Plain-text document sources
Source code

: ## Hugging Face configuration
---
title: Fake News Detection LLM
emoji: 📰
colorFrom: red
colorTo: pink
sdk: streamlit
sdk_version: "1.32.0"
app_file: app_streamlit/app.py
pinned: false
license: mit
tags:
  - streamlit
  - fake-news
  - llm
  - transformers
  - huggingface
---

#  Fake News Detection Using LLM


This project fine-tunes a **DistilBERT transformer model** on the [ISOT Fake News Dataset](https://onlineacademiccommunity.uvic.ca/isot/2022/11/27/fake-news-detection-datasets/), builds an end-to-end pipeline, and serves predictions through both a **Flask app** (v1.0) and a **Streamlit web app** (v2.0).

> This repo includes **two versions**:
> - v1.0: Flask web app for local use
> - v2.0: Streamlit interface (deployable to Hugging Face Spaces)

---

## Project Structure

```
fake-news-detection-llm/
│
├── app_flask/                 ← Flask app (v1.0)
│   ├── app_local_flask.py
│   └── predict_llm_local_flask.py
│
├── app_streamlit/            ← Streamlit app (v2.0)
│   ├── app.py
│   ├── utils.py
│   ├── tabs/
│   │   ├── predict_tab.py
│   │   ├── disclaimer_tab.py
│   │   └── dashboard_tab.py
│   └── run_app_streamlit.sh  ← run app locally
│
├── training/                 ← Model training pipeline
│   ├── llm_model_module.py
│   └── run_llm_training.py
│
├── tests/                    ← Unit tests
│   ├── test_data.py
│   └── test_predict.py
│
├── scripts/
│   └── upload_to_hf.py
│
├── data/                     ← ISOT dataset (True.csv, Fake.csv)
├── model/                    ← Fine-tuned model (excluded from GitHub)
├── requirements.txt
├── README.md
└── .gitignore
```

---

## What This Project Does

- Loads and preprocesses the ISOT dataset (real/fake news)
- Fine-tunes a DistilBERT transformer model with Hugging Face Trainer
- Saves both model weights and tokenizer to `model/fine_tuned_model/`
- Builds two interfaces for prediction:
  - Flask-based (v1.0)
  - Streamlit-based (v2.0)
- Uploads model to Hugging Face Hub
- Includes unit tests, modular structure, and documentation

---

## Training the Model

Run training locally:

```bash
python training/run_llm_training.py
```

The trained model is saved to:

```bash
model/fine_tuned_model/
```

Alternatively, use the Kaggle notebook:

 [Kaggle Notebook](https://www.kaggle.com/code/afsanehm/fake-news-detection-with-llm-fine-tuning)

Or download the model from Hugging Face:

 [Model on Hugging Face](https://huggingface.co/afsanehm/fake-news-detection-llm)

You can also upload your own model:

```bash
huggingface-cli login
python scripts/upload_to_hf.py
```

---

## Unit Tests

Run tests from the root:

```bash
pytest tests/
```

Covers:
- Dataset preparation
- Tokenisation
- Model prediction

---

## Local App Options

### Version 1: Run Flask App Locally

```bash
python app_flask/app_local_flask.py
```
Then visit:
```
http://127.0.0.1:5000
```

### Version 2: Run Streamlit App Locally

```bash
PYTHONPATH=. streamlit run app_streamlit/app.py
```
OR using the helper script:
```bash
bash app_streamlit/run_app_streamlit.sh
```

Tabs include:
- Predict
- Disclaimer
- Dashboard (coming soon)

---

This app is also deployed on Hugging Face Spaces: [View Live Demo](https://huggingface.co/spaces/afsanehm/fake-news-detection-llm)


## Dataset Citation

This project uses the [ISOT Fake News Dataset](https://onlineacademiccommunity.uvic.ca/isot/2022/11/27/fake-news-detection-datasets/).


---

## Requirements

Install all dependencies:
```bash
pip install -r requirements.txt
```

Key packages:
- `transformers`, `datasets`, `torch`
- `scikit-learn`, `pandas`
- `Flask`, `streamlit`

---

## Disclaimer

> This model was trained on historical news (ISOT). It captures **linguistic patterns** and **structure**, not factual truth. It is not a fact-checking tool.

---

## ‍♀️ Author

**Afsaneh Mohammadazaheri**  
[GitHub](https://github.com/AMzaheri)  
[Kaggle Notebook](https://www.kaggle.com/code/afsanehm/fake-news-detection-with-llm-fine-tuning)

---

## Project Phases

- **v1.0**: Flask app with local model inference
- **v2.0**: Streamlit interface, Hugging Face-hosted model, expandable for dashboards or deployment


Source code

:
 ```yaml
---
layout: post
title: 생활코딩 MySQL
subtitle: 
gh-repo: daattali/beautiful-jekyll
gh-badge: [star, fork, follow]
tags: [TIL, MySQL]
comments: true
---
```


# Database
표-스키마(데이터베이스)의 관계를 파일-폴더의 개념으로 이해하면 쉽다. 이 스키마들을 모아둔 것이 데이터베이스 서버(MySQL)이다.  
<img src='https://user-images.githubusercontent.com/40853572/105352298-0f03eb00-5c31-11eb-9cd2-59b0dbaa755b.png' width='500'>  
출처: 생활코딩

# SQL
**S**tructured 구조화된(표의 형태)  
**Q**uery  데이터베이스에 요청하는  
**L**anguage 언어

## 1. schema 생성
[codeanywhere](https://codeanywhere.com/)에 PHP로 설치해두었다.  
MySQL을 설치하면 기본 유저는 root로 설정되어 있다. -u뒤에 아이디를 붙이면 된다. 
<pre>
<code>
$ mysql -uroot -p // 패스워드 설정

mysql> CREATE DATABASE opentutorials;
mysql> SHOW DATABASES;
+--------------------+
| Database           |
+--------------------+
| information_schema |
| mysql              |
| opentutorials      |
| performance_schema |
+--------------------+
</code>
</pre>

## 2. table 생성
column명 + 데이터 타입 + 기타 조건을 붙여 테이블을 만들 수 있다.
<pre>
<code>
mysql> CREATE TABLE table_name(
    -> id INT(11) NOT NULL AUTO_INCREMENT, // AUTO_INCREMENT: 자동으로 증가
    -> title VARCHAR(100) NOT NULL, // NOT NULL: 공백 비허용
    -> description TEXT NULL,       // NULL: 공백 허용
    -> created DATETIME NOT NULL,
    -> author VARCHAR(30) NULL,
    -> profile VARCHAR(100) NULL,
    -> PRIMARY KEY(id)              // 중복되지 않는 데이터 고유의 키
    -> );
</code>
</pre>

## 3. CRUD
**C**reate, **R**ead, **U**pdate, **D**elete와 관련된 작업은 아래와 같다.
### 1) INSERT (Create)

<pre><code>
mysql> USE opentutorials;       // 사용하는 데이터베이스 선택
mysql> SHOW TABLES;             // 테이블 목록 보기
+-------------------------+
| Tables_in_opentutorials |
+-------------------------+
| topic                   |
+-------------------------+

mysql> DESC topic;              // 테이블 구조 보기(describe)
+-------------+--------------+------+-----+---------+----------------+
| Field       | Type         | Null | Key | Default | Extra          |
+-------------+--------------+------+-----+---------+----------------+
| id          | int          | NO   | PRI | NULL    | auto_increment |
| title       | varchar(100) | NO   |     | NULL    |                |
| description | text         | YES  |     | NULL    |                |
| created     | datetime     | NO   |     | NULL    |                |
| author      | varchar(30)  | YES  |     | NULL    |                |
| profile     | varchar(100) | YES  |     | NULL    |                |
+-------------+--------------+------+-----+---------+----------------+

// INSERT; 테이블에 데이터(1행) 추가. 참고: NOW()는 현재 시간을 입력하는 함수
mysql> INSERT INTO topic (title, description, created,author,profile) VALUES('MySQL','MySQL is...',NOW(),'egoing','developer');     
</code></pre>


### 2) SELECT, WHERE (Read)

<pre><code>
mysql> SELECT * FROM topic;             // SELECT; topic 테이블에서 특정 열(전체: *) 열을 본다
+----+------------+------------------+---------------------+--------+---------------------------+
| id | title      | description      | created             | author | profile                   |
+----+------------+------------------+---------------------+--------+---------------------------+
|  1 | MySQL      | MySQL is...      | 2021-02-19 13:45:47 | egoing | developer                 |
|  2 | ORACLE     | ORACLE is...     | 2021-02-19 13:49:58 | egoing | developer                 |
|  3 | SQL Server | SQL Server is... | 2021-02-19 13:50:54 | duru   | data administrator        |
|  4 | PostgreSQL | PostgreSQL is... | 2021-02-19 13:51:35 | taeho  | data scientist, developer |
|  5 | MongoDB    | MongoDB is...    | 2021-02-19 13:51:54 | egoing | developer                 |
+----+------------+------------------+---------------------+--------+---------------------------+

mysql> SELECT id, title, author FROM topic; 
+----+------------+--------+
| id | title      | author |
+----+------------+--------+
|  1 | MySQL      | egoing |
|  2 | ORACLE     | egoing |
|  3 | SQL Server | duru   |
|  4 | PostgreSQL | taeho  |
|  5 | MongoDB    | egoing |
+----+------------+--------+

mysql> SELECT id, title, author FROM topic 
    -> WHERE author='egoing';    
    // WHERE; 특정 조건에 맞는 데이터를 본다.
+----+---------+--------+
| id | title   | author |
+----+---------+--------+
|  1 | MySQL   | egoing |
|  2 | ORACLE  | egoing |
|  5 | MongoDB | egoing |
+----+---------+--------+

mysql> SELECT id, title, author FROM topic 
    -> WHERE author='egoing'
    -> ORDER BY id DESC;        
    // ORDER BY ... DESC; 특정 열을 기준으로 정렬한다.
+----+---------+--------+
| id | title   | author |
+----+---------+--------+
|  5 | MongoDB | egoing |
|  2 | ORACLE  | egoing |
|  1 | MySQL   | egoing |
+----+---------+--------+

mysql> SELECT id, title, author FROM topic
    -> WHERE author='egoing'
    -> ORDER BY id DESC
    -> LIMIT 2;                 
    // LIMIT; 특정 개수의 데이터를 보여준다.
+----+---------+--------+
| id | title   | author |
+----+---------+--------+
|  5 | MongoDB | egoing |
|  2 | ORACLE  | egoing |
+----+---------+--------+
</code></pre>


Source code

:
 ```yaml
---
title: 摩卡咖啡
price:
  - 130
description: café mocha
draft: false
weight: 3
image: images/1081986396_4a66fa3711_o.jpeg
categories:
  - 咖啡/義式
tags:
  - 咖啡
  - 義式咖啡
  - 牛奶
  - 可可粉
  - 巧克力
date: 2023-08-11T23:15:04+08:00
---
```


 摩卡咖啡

## What this task involves
What is needed is an exact repetition of the lines from the first line of the records through the line containing "This project fine-tunes", both ends included, and nothing more.

## Solution to the problem
Source code

: ## Hugging Face configuration
---
title: Fake News Detection LLM
emoji: 📰
colorFrom: red
colorTo: pink
sdk: streamlit
sdk_version: "1.32.0"
app_file: app_streamlit/app.py
pinned: false
license: mit
tags:
  - streamlit
  - fake-news
  - llm
  - transformers
  - huggingface
---

#  Fake News Detection Using LLM


This project fine-tunes a **DistilBERT transformer model** on the [ISOT Fake News Dataset](https://onlineacademiccommunity.uvic.ca/isot/2022/11/27/fake-news-detection-datasets/), builds an end-to-end pipeline, and serves predictions through both a **Flask app** (v1.0) and a **Streamlit web app** (v2.0).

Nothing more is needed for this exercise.